Readers of this estate planning blog may appreciate the benefit of having a will or trust in place for heirs. However, estate planning is not a one-time event.

Change is a part of life. Just as an individual’s lifestyle and financial circumstances continue to evolve, so too must estate documents be updated. Although a will or revocable trust may identify beneficiaries for specific assets, property that is not specifically titled in the trust or identified in the will may have to go through probate.

Savvy readers may know that a pour-over will is a potential solution to the problem of change. This type of will is simple, perhaps indicating only that all remaining property should be transferred to a trust upon the grantor’s death.

Can someone with a revocable trust and a pour-over will avoid updating his or her estate plan? An attorney would point out several advantages to continually updating these documents. First, even a pour-over will must go through probate. Thus, before any assets can be retitled in the name of the trust, a court in a public forum must examine them.

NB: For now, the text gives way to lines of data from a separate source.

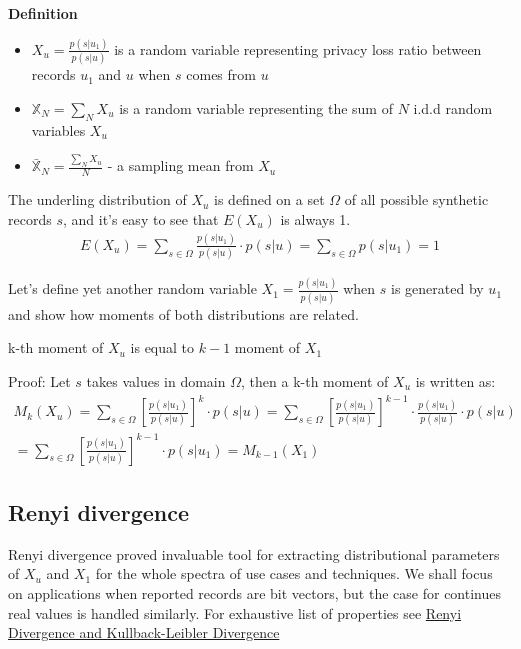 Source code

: \documentclass[11pt]{article}
\begin{document}
\textbf{Definition}
\begin{itemize}
\item $X_u = \frac{p(s | u_1) } { p(s| u)}$ is a random variable representing privacy loss ratio between records $u_1$ and $u$ when $s$ comes from $u$
\item $\mathbb{X}_N = \sum_N X_u$ is a random variable representing the sum of $N$ i.d.d random variables $X_u$
\item $\bar{\mathbb{X}}_N = \frac{\sum_N X_u}{N}$ - a sampling mean from $X_u$
\end{itemize}

 The underling distribution of $X_u$ is defined on a set $\Omega$ of all possible synthetic records $s$, and it's easy to see that $E(X_u)$ is always 1.
\begin{align}
E(X_u) = \sum_{s \in \Omega}   \frac{p(s | u_1) } { p(s| u)} \cdot p(s|u) = \sum_{s \in \Omega} p(s|u_1) = 1
\end{align}

Let's define yet another random variable $X_1 = \frac{p(s|u_1)}{p(s|u)}$ when $s$ is generated by $u_1$ and show how moments of both distributions are related. 

\begin{lem}
k-th moment of $X_u$ is equal to $k-1$ moment of $X_1$
\end{lem}
 
 Proof:
 Let $s$ takes values in domain $\Omega$, then a k-th moment of $X_u$ is written as:
 \begin{align}
M_k(X_u) =  \sum_{s \in \Omega} \left [ \frac{p(s|u_1)}{p(s|u)} \right ]^k \cdot p(s|u) =  \sum_{s \in \Omega} \left [ \frac{p(s|u_1)}{p(s|u)} \right ]^{k-1} \cdot  \frac{p(s|u_1)}{p(s|u)} \cdot p(s|u) \\
=  \sum_{s \in \Omega} \left [ \frac{p(s|u_1)}{p(s|u)} \right ]^{k-1} \cdot  p(s|u_1) = M_{k-1}(X_1) 
 \end{align}
 
 \subsection{Renyi divergence}
 
Renyi divergence proved invaluable tool for extracting distributional parameters of $X_u$ and $X_1$ for the whole spectra of use cases and techniques.  We shall focus on applications when reported records are bit vectors, but the case for continues real values is handled similarly.   For exhaustive list of properties see \href{https://arxiv.org/pdf/1206.2459.pdf}{Renyi Divergence and Kullback-Leibler Divergence}
 
\end{document}
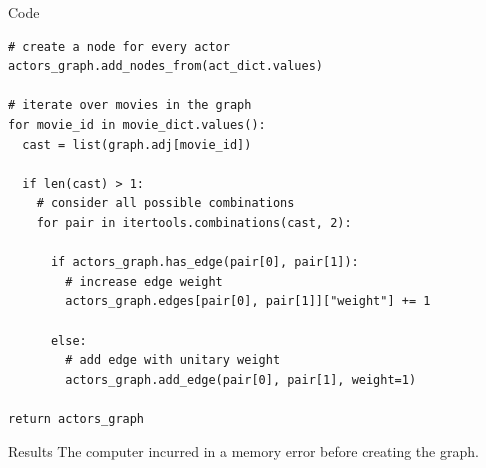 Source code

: \begin{frame}[fragile]{Code}
\begin{lstlisting}
# create a node for every actor
actors_graph.add_nodes_from(act_dict.values) 

# iterate over movies in the graph
for movie_id in movie_dict.values():  
  cast = list(graph.adj[movie_id])
  
  if len(cast) > 1:
    # consider all possible combinations
    for pair in itertools.combinations(cast, 2):
    
      if actors_graph.has_edge(pair[0], pair[1]):  
        # increase edge weight
        actors_graph.edges[pair[0], pair[1]]["weight"] += 1 
        
      else: 
        # add edge with unitary weight
        actors_graph.add_edge(pair[0], pair[1], weight=1)  

return actors_graph
\end{lstlisting}
\end{frame}
\begin{frame}{Results}
The computer incurred in a memory error before creating the graph.
\end{frame}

To protect the privacy of an estate that has a revocable trust and a pour-over will, a grantor might continually revisit a trust, transferring additional assets into it. The beauty of a revocable trust is that both the terms of the trust and its property can be revised at any time, without limitation. An attorney that focuses on estate planning can advise an individual about recommended time intervals or life events that might necessitate updating estate-planning documents.